About this exercise >>
Please copy each line of the data that includes the string "infoworld".

Provided data >>
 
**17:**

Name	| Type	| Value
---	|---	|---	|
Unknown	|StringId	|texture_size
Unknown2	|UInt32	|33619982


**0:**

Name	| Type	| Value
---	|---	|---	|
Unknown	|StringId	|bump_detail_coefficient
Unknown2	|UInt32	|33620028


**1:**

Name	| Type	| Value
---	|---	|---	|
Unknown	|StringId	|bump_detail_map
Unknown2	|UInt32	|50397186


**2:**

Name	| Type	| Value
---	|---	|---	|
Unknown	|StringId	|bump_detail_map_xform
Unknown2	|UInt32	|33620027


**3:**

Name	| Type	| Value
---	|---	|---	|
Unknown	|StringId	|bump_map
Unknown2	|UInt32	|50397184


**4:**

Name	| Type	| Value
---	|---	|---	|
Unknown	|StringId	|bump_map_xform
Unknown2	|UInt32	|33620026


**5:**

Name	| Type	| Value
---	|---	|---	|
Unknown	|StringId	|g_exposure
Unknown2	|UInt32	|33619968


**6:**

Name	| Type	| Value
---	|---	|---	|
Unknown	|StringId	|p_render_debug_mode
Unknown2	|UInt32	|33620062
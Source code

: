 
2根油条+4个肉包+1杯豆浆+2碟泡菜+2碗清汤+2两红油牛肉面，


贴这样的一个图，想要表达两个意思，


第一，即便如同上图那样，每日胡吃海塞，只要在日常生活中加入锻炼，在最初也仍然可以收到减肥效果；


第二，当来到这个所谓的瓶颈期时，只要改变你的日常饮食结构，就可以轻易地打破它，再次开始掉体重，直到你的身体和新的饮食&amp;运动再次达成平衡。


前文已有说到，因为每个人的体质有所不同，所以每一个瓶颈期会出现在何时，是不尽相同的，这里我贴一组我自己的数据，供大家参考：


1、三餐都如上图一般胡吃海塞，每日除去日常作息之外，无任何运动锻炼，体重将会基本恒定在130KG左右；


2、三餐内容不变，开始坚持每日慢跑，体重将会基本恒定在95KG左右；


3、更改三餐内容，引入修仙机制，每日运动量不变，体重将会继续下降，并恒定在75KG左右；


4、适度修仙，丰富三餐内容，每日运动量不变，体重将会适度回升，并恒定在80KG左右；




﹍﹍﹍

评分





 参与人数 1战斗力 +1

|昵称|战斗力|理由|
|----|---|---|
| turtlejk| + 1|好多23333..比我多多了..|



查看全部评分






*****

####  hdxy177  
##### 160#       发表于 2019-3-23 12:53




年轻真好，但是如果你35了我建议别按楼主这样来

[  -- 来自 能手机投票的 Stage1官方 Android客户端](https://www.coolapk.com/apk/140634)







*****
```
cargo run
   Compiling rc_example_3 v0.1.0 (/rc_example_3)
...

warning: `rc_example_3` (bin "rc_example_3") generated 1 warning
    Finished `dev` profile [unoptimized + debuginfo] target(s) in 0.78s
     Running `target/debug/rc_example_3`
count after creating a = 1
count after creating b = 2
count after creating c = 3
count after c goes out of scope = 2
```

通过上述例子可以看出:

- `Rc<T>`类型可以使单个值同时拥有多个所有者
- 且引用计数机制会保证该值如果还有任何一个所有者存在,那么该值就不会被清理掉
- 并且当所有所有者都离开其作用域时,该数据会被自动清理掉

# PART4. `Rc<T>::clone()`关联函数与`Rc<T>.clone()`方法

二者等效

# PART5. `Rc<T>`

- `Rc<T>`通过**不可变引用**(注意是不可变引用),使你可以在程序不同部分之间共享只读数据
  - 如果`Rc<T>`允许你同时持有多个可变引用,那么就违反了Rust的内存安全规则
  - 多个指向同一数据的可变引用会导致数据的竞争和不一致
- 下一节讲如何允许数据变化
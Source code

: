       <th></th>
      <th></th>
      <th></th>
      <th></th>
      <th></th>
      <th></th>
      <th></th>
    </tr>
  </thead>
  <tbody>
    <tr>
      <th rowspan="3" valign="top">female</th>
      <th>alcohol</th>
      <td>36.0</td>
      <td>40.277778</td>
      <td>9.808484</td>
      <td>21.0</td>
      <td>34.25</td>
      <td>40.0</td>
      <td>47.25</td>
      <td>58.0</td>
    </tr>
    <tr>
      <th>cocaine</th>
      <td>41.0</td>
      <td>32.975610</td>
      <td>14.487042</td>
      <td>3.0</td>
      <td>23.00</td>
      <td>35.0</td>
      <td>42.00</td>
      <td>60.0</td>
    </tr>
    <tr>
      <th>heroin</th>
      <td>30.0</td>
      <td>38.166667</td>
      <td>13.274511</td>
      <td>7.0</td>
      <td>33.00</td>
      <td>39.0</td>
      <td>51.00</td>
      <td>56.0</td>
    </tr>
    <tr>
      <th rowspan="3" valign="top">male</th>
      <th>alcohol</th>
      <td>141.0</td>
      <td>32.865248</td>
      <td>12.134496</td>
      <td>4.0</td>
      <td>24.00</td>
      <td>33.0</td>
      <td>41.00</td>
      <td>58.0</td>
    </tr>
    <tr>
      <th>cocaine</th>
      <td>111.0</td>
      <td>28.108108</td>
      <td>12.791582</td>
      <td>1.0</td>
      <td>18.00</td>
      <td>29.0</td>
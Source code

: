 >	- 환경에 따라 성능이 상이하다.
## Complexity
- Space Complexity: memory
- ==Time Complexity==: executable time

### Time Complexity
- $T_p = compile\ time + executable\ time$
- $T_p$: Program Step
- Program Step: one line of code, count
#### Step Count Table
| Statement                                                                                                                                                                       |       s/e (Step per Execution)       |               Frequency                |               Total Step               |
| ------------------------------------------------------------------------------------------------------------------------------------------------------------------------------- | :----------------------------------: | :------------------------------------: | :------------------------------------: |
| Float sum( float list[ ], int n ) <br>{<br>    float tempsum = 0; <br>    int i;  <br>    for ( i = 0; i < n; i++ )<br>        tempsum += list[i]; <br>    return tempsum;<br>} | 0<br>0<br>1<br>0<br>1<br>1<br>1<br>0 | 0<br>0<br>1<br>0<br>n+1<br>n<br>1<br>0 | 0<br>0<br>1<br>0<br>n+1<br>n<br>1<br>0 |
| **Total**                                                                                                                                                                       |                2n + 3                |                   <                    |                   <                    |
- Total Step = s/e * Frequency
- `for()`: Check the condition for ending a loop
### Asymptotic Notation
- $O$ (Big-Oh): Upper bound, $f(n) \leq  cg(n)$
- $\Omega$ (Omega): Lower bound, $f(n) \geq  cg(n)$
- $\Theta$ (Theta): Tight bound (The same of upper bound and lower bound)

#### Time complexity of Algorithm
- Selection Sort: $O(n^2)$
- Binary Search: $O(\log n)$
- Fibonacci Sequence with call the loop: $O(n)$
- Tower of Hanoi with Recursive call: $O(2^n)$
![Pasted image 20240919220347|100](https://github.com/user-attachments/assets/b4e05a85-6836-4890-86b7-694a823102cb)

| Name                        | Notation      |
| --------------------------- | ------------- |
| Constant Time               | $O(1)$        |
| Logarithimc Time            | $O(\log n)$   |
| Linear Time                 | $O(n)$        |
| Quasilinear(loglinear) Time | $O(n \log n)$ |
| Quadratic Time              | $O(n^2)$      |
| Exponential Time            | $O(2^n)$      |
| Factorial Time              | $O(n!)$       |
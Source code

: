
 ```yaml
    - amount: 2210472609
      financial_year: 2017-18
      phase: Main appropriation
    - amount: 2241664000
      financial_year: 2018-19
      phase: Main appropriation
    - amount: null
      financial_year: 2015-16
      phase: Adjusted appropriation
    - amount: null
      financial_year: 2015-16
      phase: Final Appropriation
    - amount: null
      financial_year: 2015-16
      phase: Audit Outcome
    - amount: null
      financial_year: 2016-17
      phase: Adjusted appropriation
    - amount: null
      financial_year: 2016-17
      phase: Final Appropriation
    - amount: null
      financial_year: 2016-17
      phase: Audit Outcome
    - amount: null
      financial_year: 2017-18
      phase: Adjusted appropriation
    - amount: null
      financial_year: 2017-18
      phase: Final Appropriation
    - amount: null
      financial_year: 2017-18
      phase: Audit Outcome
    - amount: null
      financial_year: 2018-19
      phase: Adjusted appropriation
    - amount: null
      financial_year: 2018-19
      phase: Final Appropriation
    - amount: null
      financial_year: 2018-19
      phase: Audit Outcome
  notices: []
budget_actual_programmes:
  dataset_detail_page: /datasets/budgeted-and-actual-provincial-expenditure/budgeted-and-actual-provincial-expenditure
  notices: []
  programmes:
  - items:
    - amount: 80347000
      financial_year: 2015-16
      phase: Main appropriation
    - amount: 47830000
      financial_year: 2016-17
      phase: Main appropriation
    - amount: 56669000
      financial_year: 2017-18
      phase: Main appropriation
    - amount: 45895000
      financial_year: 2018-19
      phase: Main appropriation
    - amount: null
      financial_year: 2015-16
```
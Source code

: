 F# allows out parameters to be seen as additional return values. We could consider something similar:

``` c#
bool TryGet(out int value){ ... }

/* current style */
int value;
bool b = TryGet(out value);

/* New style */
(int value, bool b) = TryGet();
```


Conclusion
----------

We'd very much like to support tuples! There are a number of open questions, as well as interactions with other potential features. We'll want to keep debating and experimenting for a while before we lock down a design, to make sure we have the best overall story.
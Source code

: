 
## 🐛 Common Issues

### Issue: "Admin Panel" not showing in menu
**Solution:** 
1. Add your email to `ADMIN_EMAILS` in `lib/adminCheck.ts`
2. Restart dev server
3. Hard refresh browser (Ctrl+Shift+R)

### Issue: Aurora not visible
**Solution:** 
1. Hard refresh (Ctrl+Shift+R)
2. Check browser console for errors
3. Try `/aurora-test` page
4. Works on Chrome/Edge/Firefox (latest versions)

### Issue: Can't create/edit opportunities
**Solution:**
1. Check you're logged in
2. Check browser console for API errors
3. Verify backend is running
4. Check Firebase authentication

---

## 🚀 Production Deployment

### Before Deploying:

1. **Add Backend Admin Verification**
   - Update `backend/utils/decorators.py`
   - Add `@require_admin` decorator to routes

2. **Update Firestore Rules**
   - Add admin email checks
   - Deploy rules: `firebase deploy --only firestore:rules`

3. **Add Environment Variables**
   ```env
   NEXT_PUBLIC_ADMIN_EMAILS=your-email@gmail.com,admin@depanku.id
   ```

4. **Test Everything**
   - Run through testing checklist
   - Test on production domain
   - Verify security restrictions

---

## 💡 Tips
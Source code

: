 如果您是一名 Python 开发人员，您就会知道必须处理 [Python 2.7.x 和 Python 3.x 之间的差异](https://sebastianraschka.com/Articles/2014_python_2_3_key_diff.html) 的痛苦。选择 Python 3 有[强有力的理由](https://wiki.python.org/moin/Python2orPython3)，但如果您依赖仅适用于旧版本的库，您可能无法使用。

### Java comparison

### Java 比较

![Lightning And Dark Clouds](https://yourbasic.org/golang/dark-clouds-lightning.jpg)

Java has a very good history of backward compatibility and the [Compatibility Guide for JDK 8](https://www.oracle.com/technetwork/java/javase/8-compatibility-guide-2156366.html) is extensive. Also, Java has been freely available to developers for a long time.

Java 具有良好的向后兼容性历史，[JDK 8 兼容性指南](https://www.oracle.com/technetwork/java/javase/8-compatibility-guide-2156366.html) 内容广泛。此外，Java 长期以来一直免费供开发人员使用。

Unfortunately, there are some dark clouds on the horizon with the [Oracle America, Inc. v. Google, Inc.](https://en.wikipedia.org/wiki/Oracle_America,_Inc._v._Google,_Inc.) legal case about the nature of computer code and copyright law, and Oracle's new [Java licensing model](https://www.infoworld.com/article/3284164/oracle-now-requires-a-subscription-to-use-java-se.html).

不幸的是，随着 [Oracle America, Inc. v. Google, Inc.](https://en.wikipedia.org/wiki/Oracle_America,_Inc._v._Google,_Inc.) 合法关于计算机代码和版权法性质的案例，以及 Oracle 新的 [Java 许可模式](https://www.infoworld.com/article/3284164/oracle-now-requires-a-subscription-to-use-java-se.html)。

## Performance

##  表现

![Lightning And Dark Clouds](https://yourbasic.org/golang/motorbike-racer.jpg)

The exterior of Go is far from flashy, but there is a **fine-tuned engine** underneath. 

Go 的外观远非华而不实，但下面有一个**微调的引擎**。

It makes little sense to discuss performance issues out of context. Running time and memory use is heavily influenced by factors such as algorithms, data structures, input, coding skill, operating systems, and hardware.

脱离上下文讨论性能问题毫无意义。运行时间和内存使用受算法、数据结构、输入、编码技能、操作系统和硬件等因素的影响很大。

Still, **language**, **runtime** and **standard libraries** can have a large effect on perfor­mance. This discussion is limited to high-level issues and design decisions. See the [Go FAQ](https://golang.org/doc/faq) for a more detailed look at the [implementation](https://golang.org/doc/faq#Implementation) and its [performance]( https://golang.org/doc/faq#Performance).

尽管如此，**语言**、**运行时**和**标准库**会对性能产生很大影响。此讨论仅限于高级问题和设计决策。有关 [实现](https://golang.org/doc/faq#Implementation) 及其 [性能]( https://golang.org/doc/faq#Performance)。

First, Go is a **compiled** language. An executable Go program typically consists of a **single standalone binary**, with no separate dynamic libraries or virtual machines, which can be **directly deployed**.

Exercise answer >>
Unfortunately, there are some dark clouds on the horizon with the [Oracle America, Inc. v. Google, Inc.](https://en.wikipedia.org/wiki/Oracle_America,_Inc._v._Google,_Inc.) legal case about the nature of computer code and copyright law, and Oracle's new [Java licensing model](https://www.infoworld.com/article/3284164/oracle-now-requires-a-subscription-to-use-java-se.html).
不幸的是，随着 [Oracle America, Inc. v. Google, Inc.](https://en.wikipedia.org/wiki/Oracle_America,_Inc._v._Google,_Inc.) 合法关于计算机代码和版权法性质的案例，以及 Oracle 新的 [Java 许可模式](https://www.infoworld.com/article/3284164/oracle-now-requires-a-subscription-to-use-java-se.html)。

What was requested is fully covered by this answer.